Percussionist Pedrito Martinez and pianist Alfredo Rodriguez team up on the new album ‘Duologue’ Photo: Anna Webber
Mr. Martinez, who is 45 years old and lives in Union City, N.J., grew up in the Cayo Hueso neighborhood of Havana, where he’d often ditch classes for religious ceremonies, studying instead the drumming and chants of Cuba’s African-derived rituals and folkloric music. Since moving to the U.S. in 1998, he has stirred up the excitement in many musical environments—leading his powerhouse quartet, and supporting a wide range of projects led by stars including Chucho Valdés, Paul Simon and Wynton Marsalis.
Mr. Rodriguez, who is 33 and has lived in Los Angeles for the past decade, is also from Havana. The son of a popular singer and television host, he studied classical piano at celebrated Cuban conservatories. Once he took up jazz, he caught the ear of Quincy Jones, who has co-produced all his albums, including this one (and who produced the original version of “Thriller”). Mr. Martinez played on Mr. Rodriguez’s 2014 release, “The Invasion Parade,” which interpreted Cuban folk music.
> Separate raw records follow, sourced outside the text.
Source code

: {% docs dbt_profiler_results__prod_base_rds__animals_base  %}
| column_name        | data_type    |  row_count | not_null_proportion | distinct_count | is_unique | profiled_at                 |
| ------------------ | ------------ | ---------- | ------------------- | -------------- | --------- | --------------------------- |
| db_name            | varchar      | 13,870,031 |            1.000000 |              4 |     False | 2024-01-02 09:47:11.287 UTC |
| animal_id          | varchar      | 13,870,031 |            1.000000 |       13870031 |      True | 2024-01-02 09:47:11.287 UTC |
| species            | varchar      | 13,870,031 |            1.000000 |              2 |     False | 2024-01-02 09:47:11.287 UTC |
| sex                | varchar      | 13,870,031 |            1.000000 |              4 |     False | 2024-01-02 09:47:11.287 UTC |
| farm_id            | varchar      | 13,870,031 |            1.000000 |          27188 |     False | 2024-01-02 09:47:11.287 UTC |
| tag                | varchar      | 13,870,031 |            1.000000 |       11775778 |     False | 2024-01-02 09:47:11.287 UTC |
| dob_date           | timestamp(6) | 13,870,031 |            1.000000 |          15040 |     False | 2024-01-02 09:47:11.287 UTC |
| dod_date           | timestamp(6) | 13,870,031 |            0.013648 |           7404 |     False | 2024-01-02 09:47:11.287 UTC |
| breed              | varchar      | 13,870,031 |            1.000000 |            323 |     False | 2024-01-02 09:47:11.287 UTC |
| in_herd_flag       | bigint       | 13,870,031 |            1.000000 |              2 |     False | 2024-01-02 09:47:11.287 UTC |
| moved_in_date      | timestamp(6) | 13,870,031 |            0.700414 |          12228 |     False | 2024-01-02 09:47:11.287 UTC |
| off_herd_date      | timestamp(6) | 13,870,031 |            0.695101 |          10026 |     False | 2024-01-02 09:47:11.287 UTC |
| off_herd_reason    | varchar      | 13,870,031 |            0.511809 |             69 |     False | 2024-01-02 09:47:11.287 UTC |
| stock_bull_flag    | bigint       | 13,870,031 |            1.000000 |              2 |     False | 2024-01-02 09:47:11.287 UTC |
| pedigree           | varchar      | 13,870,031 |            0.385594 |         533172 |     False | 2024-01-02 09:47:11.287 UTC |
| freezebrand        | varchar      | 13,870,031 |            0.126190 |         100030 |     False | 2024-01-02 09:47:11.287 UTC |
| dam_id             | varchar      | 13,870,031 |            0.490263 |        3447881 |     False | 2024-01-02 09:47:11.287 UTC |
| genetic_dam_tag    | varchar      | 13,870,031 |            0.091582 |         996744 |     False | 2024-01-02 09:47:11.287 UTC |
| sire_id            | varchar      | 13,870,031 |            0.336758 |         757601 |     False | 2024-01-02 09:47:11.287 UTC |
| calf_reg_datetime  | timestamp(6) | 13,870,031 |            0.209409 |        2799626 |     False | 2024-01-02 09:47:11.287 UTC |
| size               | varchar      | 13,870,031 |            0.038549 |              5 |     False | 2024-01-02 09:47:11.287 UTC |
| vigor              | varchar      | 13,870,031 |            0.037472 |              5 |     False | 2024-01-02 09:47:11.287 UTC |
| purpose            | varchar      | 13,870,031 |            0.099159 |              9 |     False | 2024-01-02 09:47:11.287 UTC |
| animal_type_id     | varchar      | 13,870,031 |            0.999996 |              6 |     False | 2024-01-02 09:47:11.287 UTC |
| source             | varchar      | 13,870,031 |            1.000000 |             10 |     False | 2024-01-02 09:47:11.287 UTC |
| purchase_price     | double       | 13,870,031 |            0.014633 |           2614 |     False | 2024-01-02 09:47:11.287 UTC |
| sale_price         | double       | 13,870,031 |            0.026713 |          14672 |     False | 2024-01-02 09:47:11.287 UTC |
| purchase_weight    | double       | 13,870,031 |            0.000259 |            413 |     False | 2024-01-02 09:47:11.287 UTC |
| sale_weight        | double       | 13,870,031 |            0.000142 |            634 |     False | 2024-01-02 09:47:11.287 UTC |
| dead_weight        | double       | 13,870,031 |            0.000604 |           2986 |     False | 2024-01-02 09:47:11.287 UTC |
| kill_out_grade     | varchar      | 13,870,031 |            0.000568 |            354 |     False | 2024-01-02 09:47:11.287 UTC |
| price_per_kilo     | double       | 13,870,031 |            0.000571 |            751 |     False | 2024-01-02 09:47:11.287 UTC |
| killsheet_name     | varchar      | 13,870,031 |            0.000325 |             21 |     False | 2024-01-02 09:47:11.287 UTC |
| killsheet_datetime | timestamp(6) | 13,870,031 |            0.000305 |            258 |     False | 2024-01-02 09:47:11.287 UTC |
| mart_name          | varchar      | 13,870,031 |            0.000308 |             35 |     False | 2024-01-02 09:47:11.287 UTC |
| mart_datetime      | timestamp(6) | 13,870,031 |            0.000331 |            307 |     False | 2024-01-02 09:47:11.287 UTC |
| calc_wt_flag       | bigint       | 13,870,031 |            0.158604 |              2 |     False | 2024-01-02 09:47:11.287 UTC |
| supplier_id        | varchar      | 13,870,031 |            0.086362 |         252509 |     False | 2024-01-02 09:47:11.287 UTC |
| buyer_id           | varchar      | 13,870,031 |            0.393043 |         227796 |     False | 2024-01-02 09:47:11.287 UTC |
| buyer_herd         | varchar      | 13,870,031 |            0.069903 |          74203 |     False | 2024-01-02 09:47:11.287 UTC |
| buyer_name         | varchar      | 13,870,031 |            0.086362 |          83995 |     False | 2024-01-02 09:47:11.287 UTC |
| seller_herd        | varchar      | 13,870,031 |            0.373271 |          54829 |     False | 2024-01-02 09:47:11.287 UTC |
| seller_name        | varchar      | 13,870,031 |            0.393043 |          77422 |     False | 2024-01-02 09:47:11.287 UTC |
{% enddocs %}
Here, the two perform one Cuban classic, “El Punto Cubano,” for which Mr. Rodriguez uses the sampled sound of the tres, a small Cuban guitar. Most of the other tracks are collaborative original compositions: Mr. Rodriguez recorded rough demos; Mr. Martinez wrote lyrics and devised rhythmic patterns; then, the two reworked things in the studio. As do many Cuban pianists, Mr. Rodriguez takes a distinctly percussive approach to the piano. Mr. Martinez’s drums are finely tuned. Thus, the harmonic and rhythmic weight is carried equally by both musicians, lending this music rare balance. Even a song such as “Flor,” whose smooth textures and laid-back feel sound too much like 1980s fusion, bears enough subtle tension and finely wrought detail to hold interest.
Mr. Martinez is as powerful and sensitive a singer as he is a percussionist (both musicians sing here). Mr. Rodriguez has a knack for soaring melodies. Mr. Martinez’s wondrous voice elevates these all the more, as on the ballad “Cosas del Amor” and especially on “Yo Volveré,” when Mr. Martinez, in Spanish, invokes the Yoruba deity Yemaya and pines for his native Cuba. These two musicians might well have stretched out and communed through extended improvisations (some listeners will wish they had). Instead, they’ve channeled a common passion for their homeland and cross-cultural mastery into tight, catchy and deceptively dense songs that work the way good pop music should.
—Mr. Blumenfeld writes about jazz and Afro-Latin music for the Journal.